Pernikahan Anak di Samarinda Meningkat, Puji Astuti Soroti Lemahnya Perlindungan Anak

Foto: Wakil Ketua DPRD Kota Samarinda, Sri Puji Astuti saat diwawancarai awak media.(Frekuensi.co/ist).

Frekuensi.co, Samarinda – Fenomena pernikahan usia dini kembali mencuat di Kota Samarinda, memunculkan kekhawatiran akan kegagalan sistem perlindungan anak yang komprehensif.

Sepanjang Januari hingga Mei 2025, setidaknya 36 permohonan dispensasi pernikahan telah diajukan ke pengadilan agama.

Angka ini memperlihatkan tren kenaikan setelah sebelumnya sempat menurun, dan menunjukkan bahwa praktik pernikahan anak masih menjadi persoalan serius di tengah masyarakat.

Wakil Ketua Komisi IV DPRD Samarinda, Sri Puji Astuti, menyatakan bahwa situasi ini bukan sekadar akibat kemiskinan atau pengaruh budaya.

Namun sebagai cerminan dari kegagalan kolektif semua pihak dalam memastikan hak-hak dasar anak terpenuhi.

“Masalah ini menunjukkan betapa lemahnya sistem edukasi, pengawasan, dan perlindungan sosial kita terhadap anak-anak. Mereka jadi korban dari ketidakhadiran negara dalam kehidupan sehari-harinya,” ujar Puji.

Data dari Kementerian Agama menunjukkan adanya penurunan permohonan dispensasi dari 116 kasus pada 2023 menjadi 105 kasus di 2024. Namun, pada 2025, angkanya kembali meningkat.

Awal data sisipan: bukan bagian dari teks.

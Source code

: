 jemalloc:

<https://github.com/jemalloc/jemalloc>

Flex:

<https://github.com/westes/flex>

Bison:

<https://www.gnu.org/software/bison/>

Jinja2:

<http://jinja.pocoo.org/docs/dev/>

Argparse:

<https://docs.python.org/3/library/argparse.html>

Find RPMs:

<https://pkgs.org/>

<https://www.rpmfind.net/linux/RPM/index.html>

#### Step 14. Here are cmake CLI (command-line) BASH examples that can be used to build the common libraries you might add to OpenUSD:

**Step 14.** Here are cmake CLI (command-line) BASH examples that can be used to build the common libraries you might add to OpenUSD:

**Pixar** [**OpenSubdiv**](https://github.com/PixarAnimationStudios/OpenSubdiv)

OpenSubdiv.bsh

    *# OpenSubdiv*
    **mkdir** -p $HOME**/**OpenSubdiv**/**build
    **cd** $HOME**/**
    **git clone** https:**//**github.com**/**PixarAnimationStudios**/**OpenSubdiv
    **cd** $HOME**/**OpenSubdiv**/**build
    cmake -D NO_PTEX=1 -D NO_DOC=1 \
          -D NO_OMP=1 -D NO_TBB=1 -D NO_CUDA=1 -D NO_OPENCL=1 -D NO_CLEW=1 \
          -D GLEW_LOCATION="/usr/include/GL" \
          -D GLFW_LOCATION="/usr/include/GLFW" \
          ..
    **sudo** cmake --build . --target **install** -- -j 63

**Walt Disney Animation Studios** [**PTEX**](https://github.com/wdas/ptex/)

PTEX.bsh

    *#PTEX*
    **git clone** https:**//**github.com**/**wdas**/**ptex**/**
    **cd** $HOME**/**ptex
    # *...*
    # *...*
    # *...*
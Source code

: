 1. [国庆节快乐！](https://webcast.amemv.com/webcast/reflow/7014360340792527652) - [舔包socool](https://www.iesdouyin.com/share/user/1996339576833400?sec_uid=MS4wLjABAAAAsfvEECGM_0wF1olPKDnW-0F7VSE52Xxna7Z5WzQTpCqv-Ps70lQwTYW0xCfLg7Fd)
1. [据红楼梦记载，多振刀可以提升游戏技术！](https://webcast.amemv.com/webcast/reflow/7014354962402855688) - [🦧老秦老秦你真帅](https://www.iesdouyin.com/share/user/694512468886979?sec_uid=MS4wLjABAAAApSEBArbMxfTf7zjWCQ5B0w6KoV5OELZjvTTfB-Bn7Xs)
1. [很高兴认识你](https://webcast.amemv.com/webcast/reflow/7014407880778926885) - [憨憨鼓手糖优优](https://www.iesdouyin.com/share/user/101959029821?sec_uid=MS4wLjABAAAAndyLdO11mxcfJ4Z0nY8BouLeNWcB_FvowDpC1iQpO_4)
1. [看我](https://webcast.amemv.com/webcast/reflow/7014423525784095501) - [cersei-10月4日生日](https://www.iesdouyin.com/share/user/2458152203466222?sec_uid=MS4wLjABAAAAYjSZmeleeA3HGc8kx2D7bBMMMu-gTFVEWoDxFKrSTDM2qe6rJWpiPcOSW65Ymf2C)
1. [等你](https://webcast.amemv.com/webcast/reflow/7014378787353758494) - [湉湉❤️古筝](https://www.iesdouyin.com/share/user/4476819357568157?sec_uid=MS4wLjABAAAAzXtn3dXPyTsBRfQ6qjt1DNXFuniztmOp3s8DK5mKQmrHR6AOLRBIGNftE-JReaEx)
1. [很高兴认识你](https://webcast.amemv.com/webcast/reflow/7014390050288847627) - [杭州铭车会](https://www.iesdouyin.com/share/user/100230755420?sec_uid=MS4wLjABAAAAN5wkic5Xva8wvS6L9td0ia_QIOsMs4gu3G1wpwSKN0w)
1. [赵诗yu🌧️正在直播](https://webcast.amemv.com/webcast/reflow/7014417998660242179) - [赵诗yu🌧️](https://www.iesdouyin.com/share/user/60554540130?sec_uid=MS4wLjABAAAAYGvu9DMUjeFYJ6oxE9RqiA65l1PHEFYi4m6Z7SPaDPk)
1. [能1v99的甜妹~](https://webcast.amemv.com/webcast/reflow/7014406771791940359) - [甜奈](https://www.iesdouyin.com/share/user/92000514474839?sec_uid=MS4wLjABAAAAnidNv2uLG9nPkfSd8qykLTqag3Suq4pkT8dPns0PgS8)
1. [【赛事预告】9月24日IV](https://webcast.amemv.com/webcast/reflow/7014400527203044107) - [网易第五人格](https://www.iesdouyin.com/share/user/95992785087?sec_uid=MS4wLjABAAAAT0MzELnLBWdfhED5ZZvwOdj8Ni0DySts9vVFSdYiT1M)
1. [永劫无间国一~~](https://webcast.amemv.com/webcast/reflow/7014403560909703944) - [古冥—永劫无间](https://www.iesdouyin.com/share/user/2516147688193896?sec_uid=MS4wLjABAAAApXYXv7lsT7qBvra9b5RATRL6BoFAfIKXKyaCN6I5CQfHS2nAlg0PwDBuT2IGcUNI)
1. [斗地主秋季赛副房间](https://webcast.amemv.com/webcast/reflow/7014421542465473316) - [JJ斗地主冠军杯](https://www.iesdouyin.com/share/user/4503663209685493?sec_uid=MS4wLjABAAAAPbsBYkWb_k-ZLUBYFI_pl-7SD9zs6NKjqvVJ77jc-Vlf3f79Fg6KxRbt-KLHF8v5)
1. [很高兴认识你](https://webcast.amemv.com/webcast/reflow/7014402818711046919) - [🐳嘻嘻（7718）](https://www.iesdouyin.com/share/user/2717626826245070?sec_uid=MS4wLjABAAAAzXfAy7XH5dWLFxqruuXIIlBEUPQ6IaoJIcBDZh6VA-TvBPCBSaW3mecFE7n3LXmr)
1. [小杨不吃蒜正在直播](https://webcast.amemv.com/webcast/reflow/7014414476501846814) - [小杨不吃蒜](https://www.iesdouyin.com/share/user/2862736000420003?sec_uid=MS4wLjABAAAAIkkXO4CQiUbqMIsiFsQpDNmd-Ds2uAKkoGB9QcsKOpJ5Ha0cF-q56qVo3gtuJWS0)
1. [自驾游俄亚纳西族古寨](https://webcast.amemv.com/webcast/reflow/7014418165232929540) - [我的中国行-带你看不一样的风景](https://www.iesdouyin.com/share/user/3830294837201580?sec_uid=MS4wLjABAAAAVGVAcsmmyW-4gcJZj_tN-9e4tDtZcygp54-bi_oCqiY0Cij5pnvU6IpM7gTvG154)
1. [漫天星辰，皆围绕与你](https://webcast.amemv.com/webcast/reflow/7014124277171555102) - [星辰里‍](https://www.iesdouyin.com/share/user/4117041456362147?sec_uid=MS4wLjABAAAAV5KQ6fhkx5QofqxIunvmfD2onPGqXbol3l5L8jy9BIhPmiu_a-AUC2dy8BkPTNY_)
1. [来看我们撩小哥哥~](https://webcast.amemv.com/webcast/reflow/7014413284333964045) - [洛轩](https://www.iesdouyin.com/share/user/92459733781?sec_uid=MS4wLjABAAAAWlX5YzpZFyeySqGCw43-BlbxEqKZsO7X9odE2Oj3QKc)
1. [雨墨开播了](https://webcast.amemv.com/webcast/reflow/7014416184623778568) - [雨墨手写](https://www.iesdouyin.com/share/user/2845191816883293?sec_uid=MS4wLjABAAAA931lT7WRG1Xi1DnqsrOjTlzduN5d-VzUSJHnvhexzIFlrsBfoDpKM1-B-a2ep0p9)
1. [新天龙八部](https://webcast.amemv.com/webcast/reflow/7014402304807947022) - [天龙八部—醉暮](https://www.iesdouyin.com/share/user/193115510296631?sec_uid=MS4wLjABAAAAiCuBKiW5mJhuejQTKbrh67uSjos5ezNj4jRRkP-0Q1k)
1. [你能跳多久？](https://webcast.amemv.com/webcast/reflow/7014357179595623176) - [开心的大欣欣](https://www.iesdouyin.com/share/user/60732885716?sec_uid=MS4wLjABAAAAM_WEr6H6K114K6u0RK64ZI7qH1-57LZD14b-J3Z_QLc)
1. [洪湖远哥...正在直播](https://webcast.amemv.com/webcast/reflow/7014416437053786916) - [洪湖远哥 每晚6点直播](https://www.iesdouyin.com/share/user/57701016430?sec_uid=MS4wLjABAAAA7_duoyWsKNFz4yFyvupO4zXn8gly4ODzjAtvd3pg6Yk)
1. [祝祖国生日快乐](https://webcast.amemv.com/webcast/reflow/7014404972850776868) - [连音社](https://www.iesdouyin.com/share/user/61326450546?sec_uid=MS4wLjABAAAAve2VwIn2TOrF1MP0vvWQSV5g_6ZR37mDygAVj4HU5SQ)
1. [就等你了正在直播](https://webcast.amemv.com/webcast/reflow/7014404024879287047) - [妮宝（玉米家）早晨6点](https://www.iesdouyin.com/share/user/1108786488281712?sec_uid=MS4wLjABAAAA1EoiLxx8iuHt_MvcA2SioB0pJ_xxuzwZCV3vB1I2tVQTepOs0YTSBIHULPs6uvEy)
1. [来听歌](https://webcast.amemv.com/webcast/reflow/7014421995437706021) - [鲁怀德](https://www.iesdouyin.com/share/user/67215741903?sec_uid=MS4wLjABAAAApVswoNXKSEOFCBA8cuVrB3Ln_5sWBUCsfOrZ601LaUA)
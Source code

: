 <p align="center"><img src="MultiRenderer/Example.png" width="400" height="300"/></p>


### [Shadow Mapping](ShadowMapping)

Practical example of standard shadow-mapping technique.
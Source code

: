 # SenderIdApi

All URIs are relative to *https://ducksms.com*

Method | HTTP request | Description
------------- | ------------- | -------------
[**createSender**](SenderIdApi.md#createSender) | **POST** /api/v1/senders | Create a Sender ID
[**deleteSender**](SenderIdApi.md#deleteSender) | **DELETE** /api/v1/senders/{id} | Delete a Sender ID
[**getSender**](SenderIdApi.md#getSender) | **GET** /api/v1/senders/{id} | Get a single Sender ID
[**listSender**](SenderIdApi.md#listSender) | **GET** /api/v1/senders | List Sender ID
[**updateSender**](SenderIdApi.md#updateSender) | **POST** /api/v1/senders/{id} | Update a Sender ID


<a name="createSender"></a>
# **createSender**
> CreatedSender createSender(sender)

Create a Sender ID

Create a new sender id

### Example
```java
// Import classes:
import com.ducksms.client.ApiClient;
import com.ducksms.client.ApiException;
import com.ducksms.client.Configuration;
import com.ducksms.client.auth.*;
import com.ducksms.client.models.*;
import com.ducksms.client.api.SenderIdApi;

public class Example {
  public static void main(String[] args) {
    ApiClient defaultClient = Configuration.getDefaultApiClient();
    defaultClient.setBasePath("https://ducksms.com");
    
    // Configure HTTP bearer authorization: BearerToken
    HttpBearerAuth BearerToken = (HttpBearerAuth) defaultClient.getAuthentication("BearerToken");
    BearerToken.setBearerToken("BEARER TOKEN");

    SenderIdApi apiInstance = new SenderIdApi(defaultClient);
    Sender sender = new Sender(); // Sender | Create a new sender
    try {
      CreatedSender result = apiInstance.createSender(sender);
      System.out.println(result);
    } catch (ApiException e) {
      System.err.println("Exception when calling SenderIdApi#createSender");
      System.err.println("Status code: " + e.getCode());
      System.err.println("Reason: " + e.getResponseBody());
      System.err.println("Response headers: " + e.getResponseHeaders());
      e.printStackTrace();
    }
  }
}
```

Meski demikian, angka tersebut diyakini tidak sepenuhnya mencerminkan realitas di lapangan, karena masih banyak pernikahan dini yang dilakukan secara tidak resmi atau siri.

“Praktik pernikahan siri masih marak, dan kerap dilegitimasi oleh orang tua dengan dalih usia baligh atau demi menutup aib keluarga,” tambah Puji.

Lebih lanjut, Puji menyoroti bahwa pernikahan usia dini berpotensi merampas hak-hak anak atas pendidikan, kesehatan, dan perkembangan emosional.

Selain itu, beban ekonomi dan risiko kekerasan dalam rumah tangga di usia muda juga menjadi ancaman nyata.

“Pernikahan anak bukan hanya menghentikan masa belajar mereka, tapi juga menciptakan lingkaran baru kemiskinan dan ketimpangan sosial yang sulit diputus,” tegasnya.

Untuk itu, DPRD Samarinda mendorong adanya sinergi lintas sektor dalam menangani masalah ini. Edukasi kesehatan reproduksi sejak dini, konseling keluarga, serta peran aktif tokoh agama dan adat dianggap penting untuk membentuk sistem perlindungan anak yang lebih kuat.

Puji juga menekankan bahwa predikat “Kota Layak Anak” harus diwujudkan melalui kebijakan konkret yang menjamin keamanan dan kesejahteraan anak secara nyata.

“Kita tidak bisa hanya berbangga dengan gelar tanpa aksi nyata. Anak-anak Samarinda butuh perlindungan nyata agar mereka bisa tumbuh dengan hak-hak yang utuh,” pungkasnya.